• TRY IT: If a line in the records below holds the string "ciascun", count it, and state only the final count.

————————

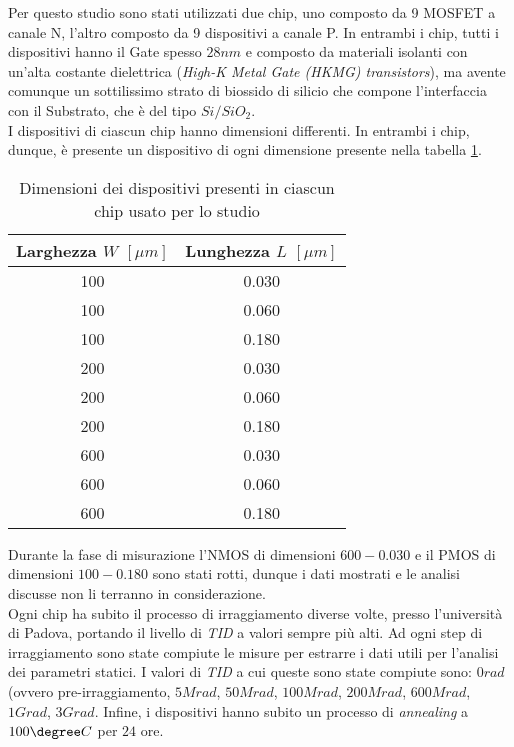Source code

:Per questo studio sono stati utilizzati due chip, uno composto da 9 MOSFET a canale N, l'altro composto da 9 dispositivi a canale P. In entrambi i chip, tutti i dispositivi hanno il Gate spesso $28 nm$ e composto da materiali isolanti con un'alta costante dielettrica (\emph{High-K Metal Gate (HKMG) transistors}), ma avente comunque un sottilissimo strato di biossido di silicio che compone l'interfaccia con il Substrato, che è del tipo $Si/SiO_2$. \\

I dispositivi di ciascun chip hanno dimensioni differenti. In entrambi i chip, dunque, è presente un dispositivo di ogni dimensione presente nella tabella \ref{tab:dimensioniMOSFET}.

\begin{table}[ht]
  \renewcommand{\arraystretch}{1.3}
  \centering
    \begin{tabular}{c c }
      \toprule
          Larghezza $W$ $[\mu m]$ & Lunghezza $L$ $[\mu m]$ \\
     \midrule
	   100 & 0.030 \\
	\hline
	   100 & 0.060 \\
	\hline
	   100 & 0.180 \\
	\hline
	   200 & 0.030 \\
 	\hline
	   200 & 0.060 \\
	\hline
	   200 & 0.180 \\
	\hline
 	   600 & 0.030 \\
	\hline
	   600 & 0.060 \\
	\hline
	   600 & 0.180 \\
      \bottomrule
    \end{tabular}
 
  \caption{Dimensioni dei dispositivi presenti in ciascun chip usato per lo studio}
  \label{tab:dimensioniMOSFET}
\end{table}

Durante la fase di misurazione l'NMOS di dimensioni $600-0.030$ e il PMOS di dimensioni $100-0.180$ sono stati rotti, dunque i dati mostrati e le analisi discusse non li terranno in considerazione.\\

Ogni chip ha subito il processo di irraggiamento diverse volte, presso l'università di Padova, portando il livello di \emph{TID} a valori sempre più alti. Ad ogni step di irraggiamento sono state compiute le misure per estrarre i dati utili per l'analisi dei parametri statici. I valori di \emph{TID} a cui queste sono state compiute sono: $0 rad$ (ovvero pre-irraggiamento, $5 Mrad$, $50 Mrad$, $100 Mrad$, $200 Mrad$, $600 Mrad$, $1 Grad$, $3 Grad$. Infine, i dispositivi hanno subito un processo di \emph{annealing} a $100\degree C$ per $24$ ore.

————————

• ANSWER SPACE: 2